Mit 15 GRAMMYs wurde Alicia Keys in ihrer Karriere bereits ausgestattet und konnte im zarten Alter von gerade einmal 15 bereits ihren ersten Plattenvertrag unterschreiben. Im Anschluss daran veröffentlichte die New Yorkerin ihr Debütalbum “Songs in A Minor" was mehr als nur durch die Decke schoss.
25 Jahre später kann Keys auf eine Karriere zurückblicken, welche sie sich niemals erträumen ließ. Doch all der Erfolg hatte auch negative Aspekte, welche sich auf ihr Leben auswirkten: Alicia musste ein perfektes Image aufrechterhalten, durfte keinerlei negative Schlagzeilen schreiben und wurde immer in das Image vom Mädchen von Nebenan gesteckt. Der Druck vom Business und der Öffentlichkeit setzte ihr am Ende zu, sodass sich die “Fallin’”-Sängerin aus dem Rampenlicht zurückgezogen und die letzten Jahre Revue passieren ließ. Statt ihr Leben zu leben, konnte sie keinen Schritt vor die Tür machen und hatte den Großteil ihres Erwachsenwerdens auf Tournee, bei Interviews oder im Aufnahmestudio verbracht. Doch damit ist nun Schluss. Statt auch weiterhin ein perfektes Image zu pflegen, möchte die zweifache Mutter einfach nur sie selbst sein und gestand beim “Voices of the Future Women’s"-Gipfelkonferenz vom TIME-Magazin, dass auch sie Fehler macht und diese mittlerweile akzeptieren würde.

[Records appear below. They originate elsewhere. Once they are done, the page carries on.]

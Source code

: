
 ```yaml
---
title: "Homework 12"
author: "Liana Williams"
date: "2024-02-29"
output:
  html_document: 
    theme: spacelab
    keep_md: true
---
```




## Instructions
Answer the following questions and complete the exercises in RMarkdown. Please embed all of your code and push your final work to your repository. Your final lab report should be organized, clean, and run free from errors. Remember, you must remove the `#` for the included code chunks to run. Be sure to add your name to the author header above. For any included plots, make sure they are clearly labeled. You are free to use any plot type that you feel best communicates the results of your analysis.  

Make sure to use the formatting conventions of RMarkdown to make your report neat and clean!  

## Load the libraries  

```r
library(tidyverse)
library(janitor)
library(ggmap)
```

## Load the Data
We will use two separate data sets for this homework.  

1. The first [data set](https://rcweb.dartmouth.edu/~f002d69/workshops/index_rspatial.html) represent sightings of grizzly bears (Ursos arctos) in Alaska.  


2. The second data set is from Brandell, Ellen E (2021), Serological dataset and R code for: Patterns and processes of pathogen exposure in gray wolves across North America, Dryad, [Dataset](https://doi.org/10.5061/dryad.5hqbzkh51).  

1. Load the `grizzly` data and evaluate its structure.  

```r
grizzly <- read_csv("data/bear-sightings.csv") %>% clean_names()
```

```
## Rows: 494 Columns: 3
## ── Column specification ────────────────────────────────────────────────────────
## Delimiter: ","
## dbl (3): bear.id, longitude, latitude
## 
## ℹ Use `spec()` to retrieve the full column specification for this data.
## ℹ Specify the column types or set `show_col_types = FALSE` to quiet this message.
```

“Ich fühlte mich so, als ob ich automatisch perfekt sein musste. Es fühlte sich so an, als ob ich dieses Image oder diese Perfektion sein musste, die die Leute von mir erwarteten. Also entschied ich mich dazu, das Wort 'perfekt' aus meinem Vokabular zu streichen. Mir ist erst jetzt klar geworden, dass es schädlich ist meisterhaft unvollkommen sein zu müssen”, gestand die 40-Jährige.